Records excerpted from a collection
■ ■ ■ ■

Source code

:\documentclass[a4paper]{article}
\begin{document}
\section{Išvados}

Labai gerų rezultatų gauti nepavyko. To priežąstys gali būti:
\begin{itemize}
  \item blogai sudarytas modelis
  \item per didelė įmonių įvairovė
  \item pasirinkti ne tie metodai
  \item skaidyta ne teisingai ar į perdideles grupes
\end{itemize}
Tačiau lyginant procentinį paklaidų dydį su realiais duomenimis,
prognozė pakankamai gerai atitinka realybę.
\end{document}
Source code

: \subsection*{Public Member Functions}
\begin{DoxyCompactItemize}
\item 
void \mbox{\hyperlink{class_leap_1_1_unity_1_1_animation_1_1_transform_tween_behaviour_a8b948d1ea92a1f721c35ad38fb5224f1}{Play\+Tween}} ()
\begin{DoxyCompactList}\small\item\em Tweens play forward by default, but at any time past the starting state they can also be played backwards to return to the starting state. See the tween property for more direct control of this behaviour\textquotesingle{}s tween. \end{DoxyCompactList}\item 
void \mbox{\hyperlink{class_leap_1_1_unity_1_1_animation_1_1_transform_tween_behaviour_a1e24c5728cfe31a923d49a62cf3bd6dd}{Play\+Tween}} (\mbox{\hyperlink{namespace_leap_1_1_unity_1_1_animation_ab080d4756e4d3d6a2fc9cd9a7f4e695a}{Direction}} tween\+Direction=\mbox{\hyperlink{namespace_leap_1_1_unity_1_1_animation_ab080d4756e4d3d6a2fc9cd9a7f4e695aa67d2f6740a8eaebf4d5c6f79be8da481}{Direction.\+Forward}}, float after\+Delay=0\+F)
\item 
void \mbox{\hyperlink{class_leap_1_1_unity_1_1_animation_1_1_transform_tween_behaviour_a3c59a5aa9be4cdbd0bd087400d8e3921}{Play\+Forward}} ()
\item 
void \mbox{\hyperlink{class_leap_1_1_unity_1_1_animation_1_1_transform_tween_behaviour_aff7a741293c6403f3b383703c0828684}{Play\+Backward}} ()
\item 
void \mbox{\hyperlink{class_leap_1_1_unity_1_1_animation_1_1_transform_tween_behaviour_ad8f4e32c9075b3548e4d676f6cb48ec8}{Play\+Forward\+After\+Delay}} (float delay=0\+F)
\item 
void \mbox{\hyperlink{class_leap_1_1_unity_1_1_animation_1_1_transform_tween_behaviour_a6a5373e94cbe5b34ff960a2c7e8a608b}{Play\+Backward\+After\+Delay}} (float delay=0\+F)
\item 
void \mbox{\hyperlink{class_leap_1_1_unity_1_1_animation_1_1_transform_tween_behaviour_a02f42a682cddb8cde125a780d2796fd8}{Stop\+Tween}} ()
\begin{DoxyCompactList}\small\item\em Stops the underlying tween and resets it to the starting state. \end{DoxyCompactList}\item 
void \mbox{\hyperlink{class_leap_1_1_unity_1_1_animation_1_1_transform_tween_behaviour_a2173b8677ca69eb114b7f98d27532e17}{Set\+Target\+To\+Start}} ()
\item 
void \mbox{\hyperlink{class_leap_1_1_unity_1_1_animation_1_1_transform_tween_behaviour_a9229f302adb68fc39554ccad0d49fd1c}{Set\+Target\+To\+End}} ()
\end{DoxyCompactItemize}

■ ■ ■ ■

What is needed
Start at the top line of the records and retype them all exactly.

Written solution
Source code

:\documentclass[a4paper]{article}
\begin{document}
\section{Išvados}

Labai gerų rezultatų gauti nepavyko. To priežąstys gali būti:
\begin{itemize}
  \item blogai sudarytas modelis
  \item per didelė įmonių įvairovė
  \item pasirinkti ne tie metodai
  \item skaidyta ne teisingai ar į perdideles grupes
\end{itemize}
Tačiau lyginant procentinį paklaidų dydį su realiais duomenimis,
prognozė pakankamai gerai atitinka realybę.
\end{document}
Source code

: \subsection*{Public Member Functions}
\begin{DoxyCompactItemize}
\item 
void \mbox{\hyperlink{class_leap_1_1_unity_1_1_animation_1_1_transform_tween_behaviour_a8b948d1ea92a1f721c35ad38fb5224f1}{Play\+Tween}} ()
\begin{DoxyCompactList}\small\item\em Tweens play forward by default, but at any time past the starting state they can also be played backwards to return to the starting state. See the tween property for more direct control of this behaviour\textquotesingle{}s tween. \end{DoxyCompactList}\item 
void \mbox{\hyperlink{class_leap_1_1_unity_1_1_animation_1_1_transform_tween_behaviour_a1e24c5728cfe31a923d49a62cf3bd6dd}{Play\+Tween}} (\mbox{\hyperlink{namespace_leap_1_1_unity_1_1_animation_ab080d4756e4d3d6a2fc9cd9a7f4e695a}{Direction}} tween\+Direction=\mbox{\hyperlink{namespace_leap_1_1_unity_1_1_animation_ab080d4756e4d3d6a2fc9cd9a7f4e695aa67d2f6740a8eaebf4d5c6f79be8da481}{Direction.\+Forward}}, float after\+Delay=0\+F)
\item 
void \mbox{\hyperlink{class_leap_1_1_unity_1_1_animation_1_1_transform_tween_behaviour_a3c59a5aa9be4cdbd0bd087400d8e3921}{Play\+Forward}} ()
\item 
void \mbox{\hyperlink{class_leap_1_1_unity_1_1_animation_1_1_transform_tween_behaviour_aff7a741293c6403f3b383703c0828684}{Play\+Backward}} ()
\item 
void \mbox{\hyperlink{class_leap_1_1_unity_1_1_animation_1_1_transform_tween_behaviour_ad8f4e32c9075b3548e4d676f6cb48ec8}{Play\+Forward\+After\+Delay}} (float delay=0\+F)
\item 
void \mbox{\hyperlink{class_leap_1_1_unity_1_1_animation_1_1_transform_tween_behaviour_a6a5373e94cbe5b34ff960a2c7e8a608b}{Play\+Backward\+After\+Delay}} (float delay=0\+F)
\item 
void \mbox{\hyperlink{class_leap_1_1_unity_1_1_animation_1_1_transform_tween_behaviour_a02f42a682cddb8cde125a780d2796fd8}{Stop\+Tween}} ()
\begin{DoxyCompactList}\small\item\em Stops the underlying tween and resets it to the starting state. \end{DoxyCompactList}\item 
void \mbox{\hyperlink{class_leap_1_1_unity_1_1_animation_1_1_transform_tween_behaviour_a2173b8677ca69eb114b7f98d27532e17}{Set\+Target\+To\+Start}} ()
\item 
void \mbox{\hyperlink{class_leap_1_1_unity_1_1_animation_1_1_transform_tween_behaviour_a9229f302adb68fc39554ccad0d49fd1c}{Set\+Target\+To\+End}} ()
\end{DoxyCompactItemize}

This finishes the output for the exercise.